* _Problem description_:
Every line of the records below that has the word "docx" should be copied.
== Supplied data
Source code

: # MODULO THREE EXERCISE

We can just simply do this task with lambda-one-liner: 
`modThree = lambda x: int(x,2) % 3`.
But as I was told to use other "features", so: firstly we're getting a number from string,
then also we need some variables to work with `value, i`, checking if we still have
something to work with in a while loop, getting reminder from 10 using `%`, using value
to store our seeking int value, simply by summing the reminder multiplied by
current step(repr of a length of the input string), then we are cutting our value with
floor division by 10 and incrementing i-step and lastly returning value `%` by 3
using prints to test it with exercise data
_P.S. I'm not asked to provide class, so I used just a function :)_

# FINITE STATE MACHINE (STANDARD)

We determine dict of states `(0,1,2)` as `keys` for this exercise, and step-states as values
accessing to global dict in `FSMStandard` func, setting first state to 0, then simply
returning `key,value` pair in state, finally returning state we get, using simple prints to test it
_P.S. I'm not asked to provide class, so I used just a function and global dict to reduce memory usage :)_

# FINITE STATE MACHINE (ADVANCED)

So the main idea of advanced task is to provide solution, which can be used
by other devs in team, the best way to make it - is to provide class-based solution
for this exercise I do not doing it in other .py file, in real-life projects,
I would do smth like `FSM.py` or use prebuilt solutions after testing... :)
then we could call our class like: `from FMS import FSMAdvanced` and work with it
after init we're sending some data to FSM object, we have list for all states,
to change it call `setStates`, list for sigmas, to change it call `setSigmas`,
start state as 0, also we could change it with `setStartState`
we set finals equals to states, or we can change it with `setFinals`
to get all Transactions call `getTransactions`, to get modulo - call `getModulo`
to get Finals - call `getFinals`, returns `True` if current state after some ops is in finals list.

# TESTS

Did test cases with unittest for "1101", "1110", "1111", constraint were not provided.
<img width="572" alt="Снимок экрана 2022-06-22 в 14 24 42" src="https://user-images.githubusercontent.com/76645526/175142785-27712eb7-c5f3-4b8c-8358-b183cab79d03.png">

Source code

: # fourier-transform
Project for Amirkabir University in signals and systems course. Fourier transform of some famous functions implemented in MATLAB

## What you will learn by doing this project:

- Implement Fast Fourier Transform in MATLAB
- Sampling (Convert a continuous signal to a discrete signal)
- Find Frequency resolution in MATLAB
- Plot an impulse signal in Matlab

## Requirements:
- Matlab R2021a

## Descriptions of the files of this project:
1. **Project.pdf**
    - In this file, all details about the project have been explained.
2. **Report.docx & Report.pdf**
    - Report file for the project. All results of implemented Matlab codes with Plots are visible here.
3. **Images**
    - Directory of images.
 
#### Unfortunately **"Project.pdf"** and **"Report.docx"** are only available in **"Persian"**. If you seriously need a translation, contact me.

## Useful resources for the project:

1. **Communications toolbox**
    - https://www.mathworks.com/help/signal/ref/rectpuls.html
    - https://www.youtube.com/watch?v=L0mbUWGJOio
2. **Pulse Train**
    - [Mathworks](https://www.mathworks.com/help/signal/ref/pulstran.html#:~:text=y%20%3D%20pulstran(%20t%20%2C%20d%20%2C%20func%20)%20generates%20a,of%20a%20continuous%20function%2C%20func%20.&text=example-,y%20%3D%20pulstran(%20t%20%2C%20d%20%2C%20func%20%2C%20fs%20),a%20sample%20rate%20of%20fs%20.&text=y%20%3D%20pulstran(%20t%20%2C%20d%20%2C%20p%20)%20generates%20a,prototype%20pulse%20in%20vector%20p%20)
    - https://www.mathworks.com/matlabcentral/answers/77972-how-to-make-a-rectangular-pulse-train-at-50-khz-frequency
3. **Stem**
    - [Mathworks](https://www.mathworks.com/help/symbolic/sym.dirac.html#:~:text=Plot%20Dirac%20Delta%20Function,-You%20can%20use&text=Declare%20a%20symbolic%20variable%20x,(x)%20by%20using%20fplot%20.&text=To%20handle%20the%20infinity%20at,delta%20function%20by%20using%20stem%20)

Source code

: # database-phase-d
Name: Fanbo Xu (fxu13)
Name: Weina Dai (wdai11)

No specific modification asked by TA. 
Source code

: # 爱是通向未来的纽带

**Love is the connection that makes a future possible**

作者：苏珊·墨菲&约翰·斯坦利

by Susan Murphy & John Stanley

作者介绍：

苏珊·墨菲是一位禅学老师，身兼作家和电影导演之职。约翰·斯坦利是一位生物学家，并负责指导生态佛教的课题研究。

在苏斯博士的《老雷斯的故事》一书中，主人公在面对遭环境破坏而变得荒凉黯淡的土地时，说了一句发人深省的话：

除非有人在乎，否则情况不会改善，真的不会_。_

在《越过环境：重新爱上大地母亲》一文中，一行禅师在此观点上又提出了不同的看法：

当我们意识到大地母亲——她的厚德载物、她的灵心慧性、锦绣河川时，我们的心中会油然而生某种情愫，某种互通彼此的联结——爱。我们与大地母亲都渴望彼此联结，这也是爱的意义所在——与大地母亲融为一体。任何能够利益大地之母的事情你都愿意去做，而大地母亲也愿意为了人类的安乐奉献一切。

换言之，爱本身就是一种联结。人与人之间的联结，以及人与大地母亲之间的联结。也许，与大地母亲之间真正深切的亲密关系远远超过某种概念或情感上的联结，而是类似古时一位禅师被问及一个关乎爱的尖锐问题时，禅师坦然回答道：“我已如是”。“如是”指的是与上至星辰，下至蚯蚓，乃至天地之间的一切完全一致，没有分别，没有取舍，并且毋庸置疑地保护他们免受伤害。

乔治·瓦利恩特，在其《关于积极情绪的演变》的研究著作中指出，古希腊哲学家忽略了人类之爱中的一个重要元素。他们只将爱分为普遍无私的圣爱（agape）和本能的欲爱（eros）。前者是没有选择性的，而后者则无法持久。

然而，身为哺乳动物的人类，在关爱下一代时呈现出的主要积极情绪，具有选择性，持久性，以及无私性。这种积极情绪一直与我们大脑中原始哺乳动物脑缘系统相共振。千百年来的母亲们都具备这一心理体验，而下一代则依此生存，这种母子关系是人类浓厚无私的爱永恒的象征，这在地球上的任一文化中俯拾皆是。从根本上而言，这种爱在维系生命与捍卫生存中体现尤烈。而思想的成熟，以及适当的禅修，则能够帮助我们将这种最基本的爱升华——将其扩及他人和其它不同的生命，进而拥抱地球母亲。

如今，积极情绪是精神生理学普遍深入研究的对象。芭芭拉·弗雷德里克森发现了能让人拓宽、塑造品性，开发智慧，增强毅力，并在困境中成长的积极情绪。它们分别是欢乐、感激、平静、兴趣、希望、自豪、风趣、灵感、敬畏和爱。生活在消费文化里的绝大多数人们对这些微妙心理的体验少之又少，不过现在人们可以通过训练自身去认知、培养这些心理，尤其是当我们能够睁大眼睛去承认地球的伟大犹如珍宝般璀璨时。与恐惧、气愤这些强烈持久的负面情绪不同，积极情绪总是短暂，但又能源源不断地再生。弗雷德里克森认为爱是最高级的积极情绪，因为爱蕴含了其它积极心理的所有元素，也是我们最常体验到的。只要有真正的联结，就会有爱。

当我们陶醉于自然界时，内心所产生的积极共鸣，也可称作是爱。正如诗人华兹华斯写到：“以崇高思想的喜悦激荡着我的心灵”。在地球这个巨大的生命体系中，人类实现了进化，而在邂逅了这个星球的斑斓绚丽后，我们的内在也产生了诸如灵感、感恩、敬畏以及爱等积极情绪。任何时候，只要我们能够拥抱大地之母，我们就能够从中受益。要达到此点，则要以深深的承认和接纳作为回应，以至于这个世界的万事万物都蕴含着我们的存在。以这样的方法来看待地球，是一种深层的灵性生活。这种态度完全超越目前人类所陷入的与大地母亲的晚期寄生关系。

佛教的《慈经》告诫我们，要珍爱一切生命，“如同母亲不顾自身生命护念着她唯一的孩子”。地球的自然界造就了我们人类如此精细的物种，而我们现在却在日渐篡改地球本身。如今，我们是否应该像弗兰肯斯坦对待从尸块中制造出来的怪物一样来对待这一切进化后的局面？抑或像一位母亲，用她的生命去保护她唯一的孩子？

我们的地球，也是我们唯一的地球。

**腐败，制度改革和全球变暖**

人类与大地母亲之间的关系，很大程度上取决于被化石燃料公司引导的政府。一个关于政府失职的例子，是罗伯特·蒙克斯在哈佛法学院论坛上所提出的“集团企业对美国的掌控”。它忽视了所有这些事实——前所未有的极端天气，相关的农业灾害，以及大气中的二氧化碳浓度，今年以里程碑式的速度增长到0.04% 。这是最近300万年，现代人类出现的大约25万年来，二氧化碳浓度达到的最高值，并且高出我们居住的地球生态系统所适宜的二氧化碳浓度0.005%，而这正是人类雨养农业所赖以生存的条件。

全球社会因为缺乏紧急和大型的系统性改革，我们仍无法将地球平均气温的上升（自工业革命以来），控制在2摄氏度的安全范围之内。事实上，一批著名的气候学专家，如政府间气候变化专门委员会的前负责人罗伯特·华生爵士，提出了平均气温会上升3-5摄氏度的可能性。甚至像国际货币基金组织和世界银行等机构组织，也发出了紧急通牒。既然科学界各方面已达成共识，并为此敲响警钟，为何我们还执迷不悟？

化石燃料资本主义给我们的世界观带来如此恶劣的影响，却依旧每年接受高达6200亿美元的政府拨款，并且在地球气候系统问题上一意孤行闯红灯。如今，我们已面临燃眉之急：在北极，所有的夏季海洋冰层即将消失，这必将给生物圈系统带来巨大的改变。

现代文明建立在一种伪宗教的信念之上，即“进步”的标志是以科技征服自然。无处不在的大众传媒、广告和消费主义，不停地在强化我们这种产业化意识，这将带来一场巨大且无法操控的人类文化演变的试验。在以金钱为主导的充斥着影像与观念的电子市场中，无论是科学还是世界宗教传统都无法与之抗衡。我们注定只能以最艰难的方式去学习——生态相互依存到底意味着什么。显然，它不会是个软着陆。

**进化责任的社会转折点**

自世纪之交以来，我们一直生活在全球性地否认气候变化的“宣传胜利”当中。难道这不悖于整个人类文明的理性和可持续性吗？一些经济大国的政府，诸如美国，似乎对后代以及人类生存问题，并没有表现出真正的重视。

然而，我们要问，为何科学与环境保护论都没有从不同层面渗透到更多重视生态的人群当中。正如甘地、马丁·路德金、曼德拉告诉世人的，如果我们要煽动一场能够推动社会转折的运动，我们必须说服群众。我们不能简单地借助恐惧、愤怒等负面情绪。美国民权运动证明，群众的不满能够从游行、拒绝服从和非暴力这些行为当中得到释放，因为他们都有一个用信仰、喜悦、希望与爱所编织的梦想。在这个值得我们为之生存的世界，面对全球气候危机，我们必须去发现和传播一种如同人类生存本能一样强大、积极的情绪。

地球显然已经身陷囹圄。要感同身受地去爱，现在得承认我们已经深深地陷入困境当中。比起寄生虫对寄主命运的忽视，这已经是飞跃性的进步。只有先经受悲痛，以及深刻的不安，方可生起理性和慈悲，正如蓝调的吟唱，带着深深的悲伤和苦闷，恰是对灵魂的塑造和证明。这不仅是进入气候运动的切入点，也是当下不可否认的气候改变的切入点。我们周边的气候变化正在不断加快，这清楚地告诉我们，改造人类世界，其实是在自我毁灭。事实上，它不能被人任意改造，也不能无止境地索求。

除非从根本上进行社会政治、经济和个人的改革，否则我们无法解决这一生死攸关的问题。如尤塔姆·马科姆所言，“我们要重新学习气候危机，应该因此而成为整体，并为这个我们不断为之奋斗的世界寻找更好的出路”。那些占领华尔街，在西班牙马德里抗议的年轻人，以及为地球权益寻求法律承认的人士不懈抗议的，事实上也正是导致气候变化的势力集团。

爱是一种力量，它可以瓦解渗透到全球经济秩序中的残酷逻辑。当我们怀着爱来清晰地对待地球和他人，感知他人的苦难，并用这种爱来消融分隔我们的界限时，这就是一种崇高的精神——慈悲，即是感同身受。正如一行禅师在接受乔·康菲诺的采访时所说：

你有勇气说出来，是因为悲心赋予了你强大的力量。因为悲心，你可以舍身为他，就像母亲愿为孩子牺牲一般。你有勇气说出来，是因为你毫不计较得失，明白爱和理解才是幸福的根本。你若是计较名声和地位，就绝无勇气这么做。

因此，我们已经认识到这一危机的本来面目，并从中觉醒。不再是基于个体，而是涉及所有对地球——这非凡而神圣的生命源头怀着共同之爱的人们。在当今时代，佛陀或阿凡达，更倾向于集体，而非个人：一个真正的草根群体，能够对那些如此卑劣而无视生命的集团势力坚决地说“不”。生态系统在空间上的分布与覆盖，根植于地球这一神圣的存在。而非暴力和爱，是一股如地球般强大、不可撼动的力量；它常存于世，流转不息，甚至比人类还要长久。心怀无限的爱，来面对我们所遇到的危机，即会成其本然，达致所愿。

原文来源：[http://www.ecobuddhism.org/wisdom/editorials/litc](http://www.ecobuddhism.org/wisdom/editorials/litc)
====
* _Result of the task_:
2. **Report.docx & Report.pdf**
#### Unfortunately **"Project.pdf"** and **"Report.docx"** are only available in **"Persian"**. If you seriously need a translation, contact me.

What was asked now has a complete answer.